The Place Beyond the Pines
It struck me the other day when watching Derek Cianfrance’s The Place Beyond the Pines that we tend to undervalue all music when it’s attached to images of any kind, most obviously movies. It’s certainly fair to say that most people consider film music itself to be subsidiary to ‘proper’ classical music, but what about using classical music as film music? It’s common practice to use it as a temp track, i.e. to synch classical music in the early stages of post-production, often as a guide to the film composer. In the case of someone like Kubrick, the music stays, thus many of us learned of Also Sprach Zarathustra not from studying Richard Strauss, but from 2001: A Space Odyssey. And film music can in turn become classic (though not necessarily counted as classical music). Think of Hermann’s jagged-string Psycho (used endlessly) or his magnificent score for Vertigo, which was used on The Player(and probably earned it its film-composer Oscar).

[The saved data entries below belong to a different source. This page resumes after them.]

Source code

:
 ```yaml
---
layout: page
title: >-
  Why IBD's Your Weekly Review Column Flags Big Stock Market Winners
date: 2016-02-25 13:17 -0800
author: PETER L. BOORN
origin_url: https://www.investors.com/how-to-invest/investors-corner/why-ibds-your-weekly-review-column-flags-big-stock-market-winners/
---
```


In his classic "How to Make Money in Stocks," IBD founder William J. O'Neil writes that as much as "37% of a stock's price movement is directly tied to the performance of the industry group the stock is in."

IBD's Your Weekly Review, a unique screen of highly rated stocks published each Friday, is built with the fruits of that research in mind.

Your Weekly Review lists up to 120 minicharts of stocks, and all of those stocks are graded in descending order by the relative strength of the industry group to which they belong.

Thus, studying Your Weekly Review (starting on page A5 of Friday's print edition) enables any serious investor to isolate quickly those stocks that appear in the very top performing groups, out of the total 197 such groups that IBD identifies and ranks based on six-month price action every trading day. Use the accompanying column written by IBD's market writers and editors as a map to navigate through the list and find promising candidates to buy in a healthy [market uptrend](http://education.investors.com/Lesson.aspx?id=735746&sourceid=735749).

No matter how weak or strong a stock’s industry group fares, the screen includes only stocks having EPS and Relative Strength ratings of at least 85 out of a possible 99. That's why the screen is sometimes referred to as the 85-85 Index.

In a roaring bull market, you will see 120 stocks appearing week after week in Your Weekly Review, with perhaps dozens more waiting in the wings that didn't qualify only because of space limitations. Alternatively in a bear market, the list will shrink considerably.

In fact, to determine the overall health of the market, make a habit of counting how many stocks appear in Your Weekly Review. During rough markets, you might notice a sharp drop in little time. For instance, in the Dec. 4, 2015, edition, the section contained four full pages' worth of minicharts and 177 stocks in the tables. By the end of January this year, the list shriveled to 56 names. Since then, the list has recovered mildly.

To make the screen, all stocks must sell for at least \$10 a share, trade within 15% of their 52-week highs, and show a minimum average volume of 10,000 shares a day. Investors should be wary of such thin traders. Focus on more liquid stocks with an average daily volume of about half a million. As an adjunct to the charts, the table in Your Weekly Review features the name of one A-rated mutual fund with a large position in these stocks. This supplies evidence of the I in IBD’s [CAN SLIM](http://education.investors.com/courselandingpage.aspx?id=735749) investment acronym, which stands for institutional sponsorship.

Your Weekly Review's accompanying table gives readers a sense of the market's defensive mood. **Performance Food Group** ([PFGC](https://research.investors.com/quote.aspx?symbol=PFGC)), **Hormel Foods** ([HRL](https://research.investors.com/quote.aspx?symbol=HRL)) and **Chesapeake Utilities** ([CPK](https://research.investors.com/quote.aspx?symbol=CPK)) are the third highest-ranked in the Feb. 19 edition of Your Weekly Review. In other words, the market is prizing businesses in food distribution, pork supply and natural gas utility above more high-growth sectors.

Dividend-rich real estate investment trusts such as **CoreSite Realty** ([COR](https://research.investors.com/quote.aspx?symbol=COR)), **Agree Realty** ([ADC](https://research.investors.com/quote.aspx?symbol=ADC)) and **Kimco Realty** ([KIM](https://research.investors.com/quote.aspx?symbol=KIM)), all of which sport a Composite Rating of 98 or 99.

The Place Beyond the Pines is an interesting movie, not least for its use of music. At first it’s just another indie movie about a loner who discovers deeper meaning in family. A third of the way through it shifts somewhat upsettingly to a new story, that of an ambitious cop, seemingly trapped by corruption and redeemed through honesty and ambition. The final act takes a swooping turn into melodrama, when the sins of the fathers are visited upon their sons. It has the epic scale of The American Novel and, at 140 minutes, its length too. The performances are universally good, though a lot rests on the shoulders of the two young leads (rather than upon its stars) and would surely have failed had they not been so convincing (Emory Cohen and Dane Dehaan, names to watch out for, though the latter’s filmography is already impressive).
As is seemingly common these days with character-led movies, the soundtrack is an eclectic mix of source material (classical music) and short, composed interludes, the whole overseen by a rock artist rather than by the standard Hollywood film composer (in this case, Mike Patton of metal band Faith No More). There’s no lush orchestration. Instead you have a soundscape of guitars, synth and real voices, strings, honky-tonk piano, scratches, bangs, crackles and the occasional wailing saxophone.
This last is, for me at least, the most interesting. The particular timbre, a keening soprano sax, is clearly indebted to Jan Garbarek’s hard-reeded sound, and the looped, Renaissance music over which this plays (some in a scene in a church) is obviously indebted to the Norwegian musician’s work with The Hilliard Ensemble. There are other early-music references. At one point, the ubiquitous Allegri Miserere makes a brief appearance, and Fratres by Arvo Part, a composer with an acknowledged debt to the modality and minimalism of medieval music, appears in several guises.
Of course, early music doesn’t have any role in the movie. None of these characters would have heard of Monteverdi, let alone Machaut, and few of the audience members either. But that’s not the point; early music and its derivatives suggest various things, amongst them spirituality, history, and religiosity. Perhaps most obviously, though, it makes great mood music, by which I mean it imbues a scene with an ambience of generic mysticism and suggests that the characters are thinking deep and enigmatic thoughts.
All of which means that film occasionally pimps the classics, with music offering up its unchallengeable virtues to popularism and happily accepting the cash that Hollywood leaves on the nightstand. That gets many classical musicians hot under the collar, though not this one. Can anyone put their hand up and say that they haven’t discovered a new composer or band by hearing them in the background, or as an accompaniment to a moving image?